February; Personal Happiness; over the past year I’ve been focused on other people’s happiness’s to much – always worried I’ve upset someone or pissed someone off and what I can do to help others who aren’t happy.  I’ve not thought about myself, my own happiness’s for a long time.  If I’m honest I’m not even sure WHAT DOES make me happy any more

1) think about what makes me happy and content in a work situation.  Different qualities within different jobs that I’ve enjoyed. Find something that encompasses as many of those as possible.  Follow my heart and do something I want to do, not what people think I should do or what might be the only option to take. I shouldn’t rush into making this decision.  Take my time and work out whats right for me

2) think about what makes me happy and keeps my head happy out of work.  I’ve noticed when I fill my life with lots of happy distractions then my anxiety is generally easily managed and kept to a minimum.  Making plans to see friends and actually doing them, baking, going to new places, going for walks, taking up dancing which I’ve been meaning to do for years.  Whatever I find that makes me happy.  Do it, and lots of it

3) make a plan for future happiness.  think about what’s going to keep me happy. everything’s always fun and seems rosy when you start something, but how will I keep that feeling going?  giving myself little goals to follow in work, my relationship, friendships will keep things exciting and keep me happy focused

March; eat good, look good, feel good.  Whilst I dont eat badly as such, my diet is a lot poorer whilst I live with my parents, so once I’ve realistically moved out and got myself settled I’m going to really focus on looking after myself both inside and out:

1) improve diet with a lot more freshly prepared fruit and vegetables, start making own juices at home. getting into a good habit with drinking more water (a big problem I always struggle with)

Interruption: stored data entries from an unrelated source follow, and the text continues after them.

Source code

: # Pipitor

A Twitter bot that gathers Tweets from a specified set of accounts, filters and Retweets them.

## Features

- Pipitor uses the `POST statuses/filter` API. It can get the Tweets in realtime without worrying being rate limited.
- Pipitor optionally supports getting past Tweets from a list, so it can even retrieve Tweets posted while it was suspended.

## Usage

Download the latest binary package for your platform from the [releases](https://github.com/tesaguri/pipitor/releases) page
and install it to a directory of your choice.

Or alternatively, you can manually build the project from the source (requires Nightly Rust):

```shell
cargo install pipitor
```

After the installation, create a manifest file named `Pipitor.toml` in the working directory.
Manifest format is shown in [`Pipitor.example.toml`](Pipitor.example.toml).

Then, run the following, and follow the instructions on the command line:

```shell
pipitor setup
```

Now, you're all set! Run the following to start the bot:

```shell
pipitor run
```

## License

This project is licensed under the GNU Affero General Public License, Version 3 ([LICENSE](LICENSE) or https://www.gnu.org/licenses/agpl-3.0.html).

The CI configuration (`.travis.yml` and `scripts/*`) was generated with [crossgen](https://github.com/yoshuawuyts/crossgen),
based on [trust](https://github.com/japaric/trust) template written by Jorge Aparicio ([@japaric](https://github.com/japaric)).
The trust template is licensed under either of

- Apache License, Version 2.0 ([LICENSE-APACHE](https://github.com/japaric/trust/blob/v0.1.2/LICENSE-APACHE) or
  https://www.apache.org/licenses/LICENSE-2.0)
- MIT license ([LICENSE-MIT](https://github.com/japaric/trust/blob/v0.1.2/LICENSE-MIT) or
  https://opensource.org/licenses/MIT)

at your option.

2) Exercise little and often.  Getting into a routine of doing a little something every day. I get impatient I don’t see results quick enough but if I change the focus to making it a routine and the results being mental not physical then I think this will be more successful

3) make an effort on the outside.  I’m not really very vain and I don’t pay close attention to fashion and making sure my nails are done and I’ll easily go to bed without taking my make up off.  I need to make a little more effort on the outside; looking after my skin, hair, nails and even on a bad day making an effort with how I look on the outside will make a difference to how I feel on the inside.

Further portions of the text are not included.